Lifestyle changes can go a long way towards managing heartburn symptoms. For example, quitting smoking, cutting back on caffeine, and losing just a kilo or two if you’re overweight can help the valve at the top of the stomach function more effectively, so acid is less apt to escape. And, ladies, if you’ve gained a bit of weight since you last bought a bra, you may want to consider shopping for some new, better-fitting ones. Farrell says that several of her clients have found considerable relief after doing this, since a too-tight band can bind across the valve where food empties into the stomach.
Even simple changes in the way you eat can often improve symptoms, not to mention your overall health.
Andrea Hardy, a registered dietitian in Calgary, often recommends spacing food intake more evenly throughout the day rather than having a big, higher-fat dinner. “I find that makes a really big difference,” she says. “Eating mindfully—slowing down and actually chewing and experiencing your food—can also play a big role,” she adds, since you’ll be more likely to stop when you’re satisfied rather than stuffed.
“Getting enough fibre is another key piece,” Hardy says.
In addition to helping the stomach contents move more easily through your system and preventing constipation (which itself can contribute to reflux by increasing pressure on the gut), fibre (specifically the soluble type found in foods such as beans) nourishes beneficial species of bacteria in our bodies that carry out important tasks such as helping to grow the protective mucus lining of the stomach, says Ottawa pharmacist Kent MacLeod. “You can’t replace those bacteria; you have to feed them,” he explains, noting that a healthy balance of gut bacteria appears to play a pivotal role in many aspects of our overall health.
“The average Canadian or American gets about half of the fibre he or she needs per day,” Hardy explains. “Making sure we get more from plant-based foods is important.” Some of Hardy’s favourite strategies for doing so include aiming for two cups of vegetables at lunch and dinner, sprinkling nuts and seeds on yogourt, adding ground flax seed to smoothies, and incorporating beans and lentils into more meals. A registered dietitian can help you determine whether you’re getting enough fibre, and if you’re not, he or she can guide you in adding it gradually to your diet, since a too-abrupt change can cause symptoms such as bloating.

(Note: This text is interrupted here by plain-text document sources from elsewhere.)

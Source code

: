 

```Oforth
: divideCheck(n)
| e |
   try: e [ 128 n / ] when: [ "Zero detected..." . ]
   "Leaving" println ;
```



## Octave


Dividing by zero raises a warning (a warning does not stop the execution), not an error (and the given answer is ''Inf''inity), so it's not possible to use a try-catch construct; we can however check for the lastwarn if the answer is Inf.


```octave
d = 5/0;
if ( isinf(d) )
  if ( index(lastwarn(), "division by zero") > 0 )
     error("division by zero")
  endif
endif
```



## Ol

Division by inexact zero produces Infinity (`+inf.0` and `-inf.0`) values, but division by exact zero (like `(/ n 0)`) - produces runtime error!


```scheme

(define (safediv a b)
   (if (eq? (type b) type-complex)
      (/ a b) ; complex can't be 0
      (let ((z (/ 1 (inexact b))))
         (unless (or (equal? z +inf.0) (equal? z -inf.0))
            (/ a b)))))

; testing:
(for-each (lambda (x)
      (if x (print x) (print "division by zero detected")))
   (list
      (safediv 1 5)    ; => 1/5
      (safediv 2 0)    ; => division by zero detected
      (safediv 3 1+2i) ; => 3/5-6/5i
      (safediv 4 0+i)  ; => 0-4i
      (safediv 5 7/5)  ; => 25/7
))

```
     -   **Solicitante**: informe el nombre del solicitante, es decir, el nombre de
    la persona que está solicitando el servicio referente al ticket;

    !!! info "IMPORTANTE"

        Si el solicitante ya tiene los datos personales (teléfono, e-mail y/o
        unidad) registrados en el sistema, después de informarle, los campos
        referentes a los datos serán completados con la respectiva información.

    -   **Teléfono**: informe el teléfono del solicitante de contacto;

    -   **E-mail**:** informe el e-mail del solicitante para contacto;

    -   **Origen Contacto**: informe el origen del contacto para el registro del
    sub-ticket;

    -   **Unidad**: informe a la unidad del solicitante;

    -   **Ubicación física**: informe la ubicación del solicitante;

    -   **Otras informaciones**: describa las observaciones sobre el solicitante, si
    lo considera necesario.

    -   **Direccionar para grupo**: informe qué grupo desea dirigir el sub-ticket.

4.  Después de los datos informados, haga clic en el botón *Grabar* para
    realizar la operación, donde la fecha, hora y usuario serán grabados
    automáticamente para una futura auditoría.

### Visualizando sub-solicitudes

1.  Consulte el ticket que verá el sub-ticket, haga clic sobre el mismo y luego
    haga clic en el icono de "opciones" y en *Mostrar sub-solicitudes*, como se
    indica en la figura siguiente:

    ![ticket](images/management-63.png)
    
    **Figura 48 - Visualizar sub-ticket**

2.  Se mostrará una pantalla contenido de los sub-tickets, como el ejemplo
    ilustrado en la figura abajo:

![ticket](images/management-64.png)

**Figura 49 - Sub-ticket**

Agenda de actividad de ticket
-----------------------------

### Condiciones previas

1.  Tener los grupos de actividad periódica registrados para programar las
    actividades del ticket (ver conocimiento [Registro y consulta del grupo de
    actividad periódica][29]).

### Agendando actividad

MacLeod says that for the majority of people whom he’s helped transition away from PPIs, a simple dietary shift and some fibre has been enough to bring symptoms under control in the long term. “It’s fascinating that the remedy is doing things that are also proven to reduce cancer, heart disease, and cholesterol,” he says.
What if my symptoms are still troublesome, or if I’m just not ready to try stopping PPIs because there’s simply too much going on in my life to make any changes?
“It’s perfectly reasonable to restart the medication,” Armstrong says, particularly if your symptoms are affecting your quality of life (and possibly even your health), for example, by interfering with sleep. You can always try to stop again in future, at which time perhaps circumstances may be more favourable.
With a bit of luck and support, you might find yourself in the company of people like Hardy. “As someone who struggles with chronic reflux, I use medication judiciously,” she says. “I just spent three days in Vegas, so I took my H2 blocker in case of flare-ups. Finding that balance to reduce the overall recurrence and taking medication when the benefits outweigh the risks absolutely makes sense.”